Background Adipose-derived stem cells (ADSCs) are an ideal therapeutic strategy for bone defect repair, but their osteogenic capacity is limited. Melatonin can promote osteogenic differentiation of various stem cells, but there are rarely studies on melatonin promoting osteogenic differentiation of ADSCs in rats; therefore, the aim of this study was to explore the effects of melatonin on osteogenic differentiation of ADSCs in rats.Methods The effects of different concentrations of melatonin on cell morphology, growth density and proliferative activity of rat ADSCs were investigated. The effects of different concentrations of melatonin on osteogenic differentiation, expression of osteogenic marker genes and marker proteins in rat ADSCs were determined by alkaline phosphatase (ALP) staining, ALP activity assay, alizarin red staining (ARS), RT-qPCR, Western-blot, and immunofluorescence.
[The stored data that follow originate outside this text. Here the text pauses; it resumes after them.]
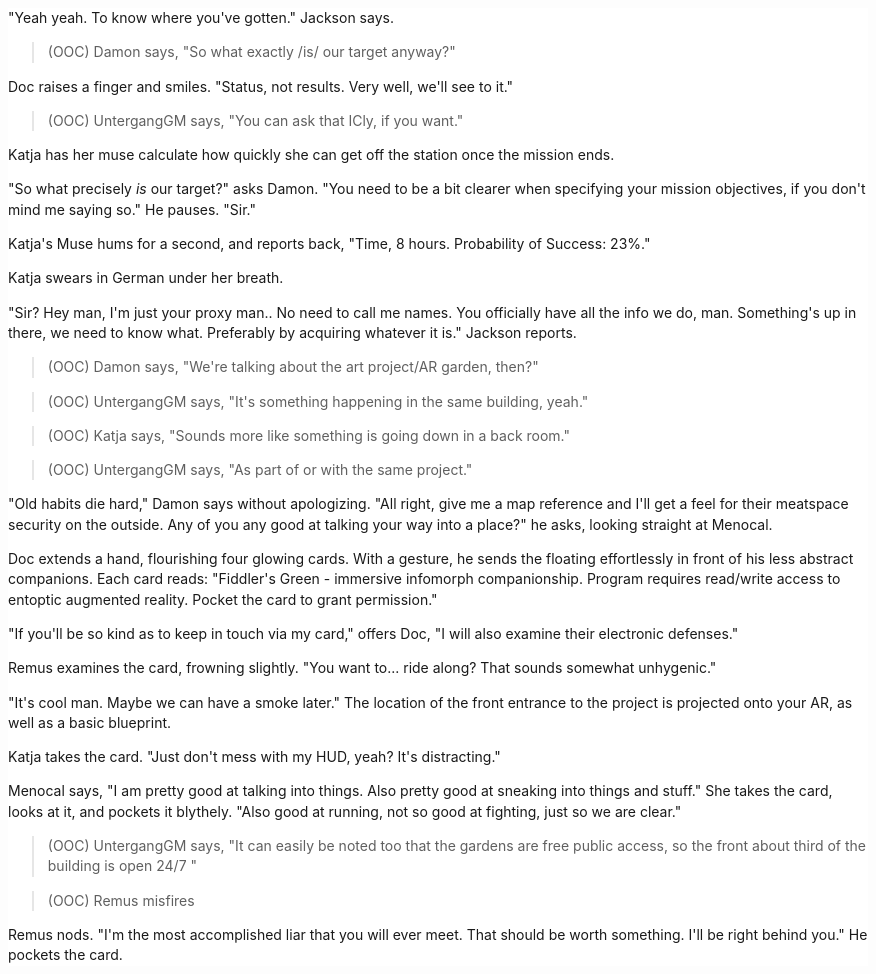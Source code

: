 "Yeah yeah. To know where you've gotten." Jackson says.

> (OOC) Damon says, "So what exactly /is/ our target anyway?"

Doc raises a finger and smiles. "Status, not results. Very well, we'll see to it."

> (OOC) UntergangGM says, "You can ask that ICly, if you want."

Katja has her muse calculate how quickly she can get off the station once the mission ends.

"So what precisely _is_ our target?" asks Damon. "You need to be a bit clearer when specifying your mission objectives, if you don't mind me saying so." He pauses. "Sir."

Katja's Muse hums for a second, and reports back, "Time, 8 hours. Probability of Success: 23%."

Katja swears in German under her breath.

"Sir? Hey man, I'm just your proxy man.. No need to call me names. You officially have all the info we do, man. Something's up in there, we need to know what. Preferably by acquiring whatever it is." Jackson reports.

> (OOC) Damon says, "We're talking about the art project/AR garden, then?"

> (OOC) UntergangGM says, "It's something happening in the same building, yeah."

> (OOC) Katja says, "Sounds more like something is going down in a back room."

> (OOC) UntergangGM says, "As part of or with the same project."

"Old habits die hard," Damon says without apologizing. "All right, give me a map reference and I'll get a feel for their meatspace security on the outside. Any of you any good at talking your way into a place?" he asks, looking straight at Menocal.

Doc extends a hand, flourishing four glowing cards. With a gesture, he sends the floating effortlessly in front of his less abstract companions. Each card reads: "Fiddler's Green - immersive infomorph companionship. Program requires read/write access to entoptic augmented reality. Pocket the card to grant permission."

"If you'll be so kind as to keep in touch via my card," offers Doc, "I will also examine their electronic defenses."

Remus examines the card, frowning slightly. "You want to... ride along? That sounds somewhat unhygenic."

"It's cool man. Maybe we can have a smoke later." The location of the front entrance to the project is projected onto your AR, as well as a basic blueprint.

Katja takes the card. "Just don't mess with my HUD, yeah? It's distracting."

Menocal says, "I am pretty good at talking into things. Also pretty good at sneaking into things and stuff." She takes the card, looks at it, and pockets it blythely. "Also good at running, not so good at fighting, just so we are clear."

> (OOC) UntergangGM says, "It can easily be noted too that the gardens are free public access, so the front about third of the building is open 24/7 "

> (OOC) Remus misfires

Remus nods. "I'm the most accomplished liar that you will ever meet. That should be worth something. I'll be right behind you." He pockets the card.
The optimal concentration of melatonin for promoting rat ADSCs osteogenic differentiation was screened out. The molecular mechanism of melatonin promoting osteogenic differentiation of rat ADSCs was analyzed by RNA sequencing, MAPK signaling pathway inhibitor blocking assay and p38 siRNA interference assay.Results Morphological observation and CCK-8 assay displayed that 0-100 melatonin did not affect the morphology, growth density and proliferative activity of rat ADSCs. The results of ALP staining, ALP activity assay and ARS showed that melatonin could promote the osteogenic differentiation of rat ADSCs. Moreover, the results of RT-qPCR, Western-blot and immunofluorescence showed that melatonin could upregulate the expression of osteogenic marker genes and proteins in rat ADSCs.